Supplied records ::
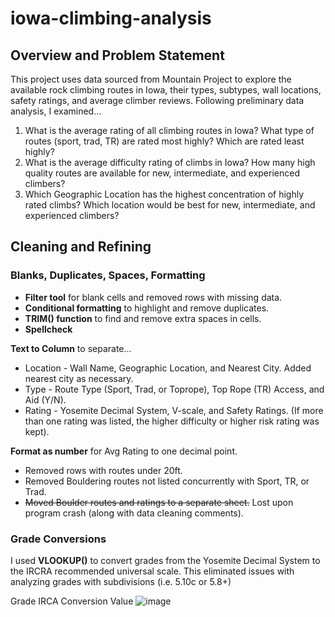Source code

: # iowa-climbing-analysis

## Overview and Problem Statement
This project uses data sourced from Mountain Project to explore the available rock climbing routes in Iowa, their types, subtypes, wall locations, safety ratings, and average climber reviews. Following preliminary data analysis, I examined...

1. What is the average rating of all climbing routes in Iowa? What type of routes (sport, trad, TR) are rated most highly? Which are rated least highly?
2. What is the average difficulty rating of climbs in Iowa? How many high quality routes are available for new, intermediate, and experienced climbers?
3. Which Geographic Location has the highest concentration of highly rated climbs? Which location would be best for new, intermediate, and experienced climbers?
   
## Cleaning and Refining

### Blanks, Duplicates, Spaces, Formatting
- **Filter tool** for blank cells and removed rows with missing data.
- **Conditional formatting** to highlight and remove duplicates.
- **TRIM() function** to find and remove extra spaces in cells.
- **Spellcheck**

**Text to Column** to separate...
- Location - Wall Name, Geographic Location, and Nearest City. Added nearest city as necessary. 
- Type - Route Type (Sport, Trad, or Toprope), Top Rope (TR) Access, and Aid (Y/N).
- Rating - Yosemite Decimal System, V-scale, and Safety Ratings. (If more than one rating was listed, the higher difficulty or higher risk rating was kept).

**Format as number** for Avg Rating to one decimal point.

- Removed rows with routes under 20ft. 
- Removed Bouldering routes not listed concurrently with Sport, TR, or Trad. 
- ~~Moved Boulder routes and ratings to a separate sheet.~~ Lost upon program crash (along with data cleaning comments). 

### Grade Conversions
I used **VLOOKUP()** to convert grades from the Yosemite Decimal System to the IRCRA recommended universal scale. This eliminated issues with analyzing grades with subdivisions (i.e. 5.10c or 5.8+)

Grade	IRCA Conversion Value
![image](https://github.com/user-attachments/assets/a307cd04-3e08-4fd4-bafc-dfdb2b93a505)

What the task asks ::
Repeat only what runs from the first line of the records above to the line with "- Rating - Yosemite", both included, word for word, minus the pictures.

Response to the exercise ::
Source code

: # iowa-climbing-analysis

## Overview and Problem Statement
This project uses data sourced from Mountain Project to explore the available rock climbing routes in Iowa, their types, subtypes, wall locations, safety ratings, and average climber reviews. Following preliminary data analysis, I examined...

1. What is the average rating of all climbing routes in Iowa? What type of routes (sport, trad, TR) are rated most highly? Which are rated least highly?
2. What is the average difficulty rating of climbs in Iowa? How many high quality routes are available for new, intermediate, and experienced climbers?
3. Which Geographic Location has the highest concentration of highly rated climbs? Which location would be best for new, intermediate, and experienced climbers?
   
## Cleaning and Refining

### Blanks, Duplicates, Spaces, Formatting
- **Filter tool** for blank cells and removed rows with missing data.
- **Conditional formatting** to highlight and remove duplicates.
- **TRIM() function** to find and remove extra spaces in cells.
- **Spellcheck**

**Text to Column** to separate...
- Location - Wall Name, Geographic Location, and Nearest City. Added nearest city as necessary. 
- Type - Route Type (Sport, Trad, or Toprope), Top Rope (TR) Access, and Aid (Y/N).
- Rating - Yosemite Decimal System, V-scale, and Safety Ratings. (If more than one rating was listed, the higher difficulty or higher risk rating was kept).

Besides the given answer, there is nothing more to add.